All estimation methods require repeated judgments so as to extract the two critical measurements on which idiosyncratic and shared judgments are based: intrarater reliability and interrater agreement. Unfortunately, very few psychology studies include repeated measures, which are essential for measuring not only intrarater reliability across time, but also the general data quality and potential replicability of findings. In the extreme case in which intrarater reliability is indistinguishable from zero, computing interrater agreement is meaningless, and any results will be spurious.

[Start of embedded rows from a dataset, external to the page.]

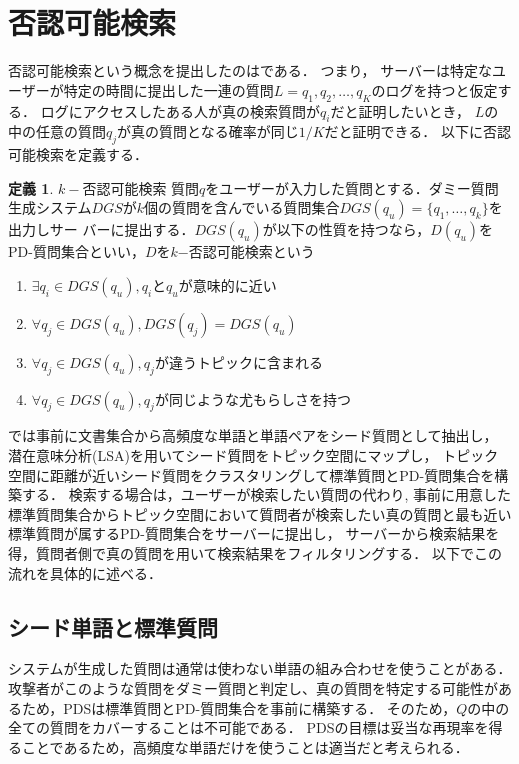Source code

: \documentclass[master]{suribt}
\theoremstyle{definition}
\newtheorem{defi}[thm]{定義}
\begin{document}
 \section{否認可能検索}\label{s:PDS}
 否認可能検索という概念を提出したのは\cite{}である．
 つまり， サーバーは特定なユーザーが特定の時間に提出した一連の質問$L = {q_1, q_2, \dots , q_K}$のログを持つと仮定する． 
 ログにアクセスしたある人が真の検索質問が$q_i$だと証明したいとき， $L$の中の任意の質問$q_j$が真の質問となる確率が同じ$1/K$だと証明できる．
 以下に否認可能検索を定義する．
 \begin{defi}{$k−$否認可能検索}
 	質問$q$をユーザーが入力した質問とする．ダミー質問生成システム$DGS$が$k$個の質問を含んでいる質問集合$DGS(q_u)=\{q_1, \dots , q_k\}$を出力しサー
	バーに提出する．$DGS(q_u)$が以下の性質を持つなら，$D(q_u)$をPD-質問集合といい，$D$を$k$−否認可能検索という
	\begin{enumerate}
	\item $\exists q_i \in DGS(q_u),q_i$と$q_u$が意味的に近い
	\item $\forall q_j \in DGS(q_u),DGS(q_j) = DGS(q_u)$
	\item $\forall q_j \in DGS(q_u),q_j$が違うトピックに含まれる
	\item $\forall q_j \in DGS(q_u),q_j$が同じような尤もらしさを持つ
	\end{enumerate}
  \end{defi}
 \cite{providing2009}では事前に文書集合から高頻度な単語と単語ペアをシード質問として抽出し，
 潜在意味分析(LSA)\cite{}を用いてシード質問をトピック空間にマップし，
 トピック空間に距離が近いシード質問をクラスタリングして標準質問とPD-質問集合を構築する．
 検索する場合は，ユーザーが検索したい質問の代わり,
 事前に用意した標準質問集合からトピック空間において質問者が検索したい真の質問と最も近い標準質問が属するPD-質問集合をサーバーに提出し，
 サーバーから検索結果を得，質問者側で真の質問を用いて検索結果をフィルタリングする．
 以下でこの流れを具体的に述べる．
 \subsection{シード単語と標準質問}
 システムが生成した質問は通常は使わない単語の組み合わせを使うことがある．
 攻撃者がこのような質問をダミー質問と判定し、真の質問を特定する可能性があるため，PDSは標準質問とPD-質問集合を事前に構築する．
 そのため，$Q$の中の全ての質問をカバーすることは不可能である．
 PDSの目標は妥当な再現率を得ることであるため，高頻度な単語だけを使うことは適当だと考えられる．
 
\end{document}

Standard practices for estimating rater agreement

Judgment studies often use several techniques to estimate rater agreement. The most common measure of this agreement is Cronbach’s alpha. However, one can obtain very high estimates of alpha with a sufficiently large sample of raters even when the agreement between individual raters is extremely low (Hönekopp, 2006; Kramer et al., 2018). A better measure of rater agreement is the interrater correlation, where higher correlations indicate greater consensus. This correlation can be computed between individuals or groups (Kurosu & Todorov, 2017; Ma, Xu, & Luo, 2016; Zebrowitz, Montepare, & Lee, 1993) or between individuals and the group’s averaged ratings (Engell, Haxby, & Todorov, 2007; Germine et al., 2015; Zebrowitz, Franklin, Hillman, & Boc, 2013). How these correlations are computed can lead to very different interpretations of interrater agreement. To the extent that the average agreement between individual raters is greater than zero, correlations between the aggregated ratings across raters are bound to inflate interrater agreement. Such correlations do not necessarily mean high consensus among raters, since the average correlation between any two individual raters could be much lower.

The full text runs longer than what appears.